Dickens warned that the weak January reading would not dissuade the Bank of England’s Monetary Policy Committee from increasing interest rates at next week’s meeting, particularly in light of the persistent price pressure.

The PMI sub-index for input costs across the economy rose at its second-fastest pace since records began in 1998, after reaching a peak last November, reflecting higher energy costs and staff wages, according to the report.

The MPC “has little choice but to hike rates again in order to contain price pressures and anchor inflation expectations”, said Dickens.

Line chart of Purchasing managers' sub-indices, above 50= a majority of businesses reporting an expansion showing UK input prices rose at a near-record high

The survey showed that manufacturing was outperforming the services sector as the latter bore the brunt of a fresh wave of Covid-19 infections, which forced many people to self-isolate or avoid crowded places towards the end of last year.

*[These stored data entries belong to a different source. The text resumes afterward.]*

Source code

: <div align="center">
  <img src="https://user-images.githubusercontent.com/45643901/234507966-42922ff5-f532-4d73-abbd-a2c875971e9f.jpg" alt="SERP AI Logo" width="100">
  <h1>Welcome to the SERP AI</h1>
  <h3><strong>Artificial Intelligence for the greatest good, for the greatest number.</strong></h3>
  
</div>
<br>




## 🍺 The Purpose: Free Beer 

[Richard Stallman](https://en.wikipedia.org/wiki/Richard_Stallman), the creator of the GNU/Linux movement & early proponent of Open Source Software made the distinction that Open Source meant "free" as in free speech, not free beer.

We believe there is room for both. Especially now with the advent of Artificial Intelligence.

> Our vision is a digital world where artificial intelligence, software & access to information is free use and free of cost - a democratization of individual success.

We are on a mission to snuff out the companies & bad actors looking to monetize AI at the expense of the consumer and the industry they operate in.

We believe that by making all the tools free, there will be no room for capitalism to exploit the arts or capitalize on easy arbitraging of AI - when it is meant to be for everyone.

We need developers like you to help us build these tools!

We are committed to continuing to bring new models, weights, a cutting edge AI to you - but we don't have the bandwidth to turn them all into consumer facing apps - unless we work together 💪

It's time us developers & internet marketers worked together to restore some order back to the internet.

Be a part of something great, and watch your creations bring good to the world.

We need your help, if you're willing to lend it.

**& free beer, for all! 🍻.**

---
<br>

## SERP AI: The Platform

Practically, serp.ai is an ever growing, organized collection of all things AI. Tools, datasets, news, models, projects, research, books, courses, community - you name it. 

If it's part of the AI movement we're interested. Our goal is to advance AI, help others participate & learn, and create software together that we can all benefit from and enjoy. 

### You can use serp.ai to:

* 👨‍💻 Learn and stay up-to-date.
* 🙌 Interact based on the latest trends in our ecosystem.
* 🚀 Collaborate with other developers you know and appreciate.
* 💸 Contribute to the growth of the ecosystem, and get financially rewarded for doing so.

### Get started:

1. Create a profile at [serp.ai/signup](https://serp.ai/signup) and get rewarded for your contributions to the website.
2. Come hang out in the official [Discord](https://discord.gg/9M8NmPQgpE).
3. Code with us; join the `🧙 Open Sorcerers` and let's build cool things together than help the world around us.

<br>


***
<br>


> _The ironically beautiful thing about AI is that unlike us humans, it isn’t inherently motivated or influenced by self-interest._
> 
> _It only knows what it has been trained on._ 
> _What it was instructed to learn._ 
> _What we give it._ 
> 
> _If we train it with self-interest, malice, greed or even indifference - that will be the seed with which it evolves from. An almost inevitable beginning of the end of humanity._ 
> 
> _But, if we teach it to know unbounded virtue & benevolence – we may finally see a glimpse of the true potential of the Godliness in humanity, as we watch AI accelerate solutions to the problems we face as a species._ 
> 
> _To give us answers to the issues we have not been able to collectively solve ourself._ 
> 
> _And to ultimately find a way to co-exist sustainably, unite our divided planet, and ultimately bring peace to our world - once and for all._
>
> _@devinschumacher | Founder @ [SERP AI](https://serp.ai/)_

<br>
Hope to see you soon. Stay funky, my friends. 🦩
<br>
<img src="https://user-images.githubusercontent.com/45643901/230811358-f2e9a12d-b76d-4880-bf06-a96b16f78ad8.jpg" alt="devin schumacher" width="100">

“Consumer-facing businesses have been hit hard by Omicron”, while others “have remained encouragingly robust,” said Chris Williamson, chief business economist at IHS Markit.

In contrast to the decline in economic activity in January, a sustained rebound in the availability of materials led to the fastest rise in UK manufacturing output volumes since August.

Unlike the services sector, factories also reported a slowdown in input prices thanks to some easing of supply chain disruptions and a reduction in the cost of raw materials.

Businesses in both the manufacturing and services industries commented on capacity constraints and rising backlogs of work as a result of staff absences due to the pandemic, according to the report.

Some forward-looking indicators gave a more promising picture than the January output readings. Business expectations for the year ahead, for example, were their most upbeat since the summer, with respondents reporting that looser pandemic restrictions and strong projections for customer demand had helped to boost their confidence.

While the PMIs suggest that the UK economy is still suffering from a “hangover from the surge in Omicron cases”, said Adam Hoyes, economist at research firm Capital Economics, “we still think GDP will recovery fairly swiftly over the rest of Q1”.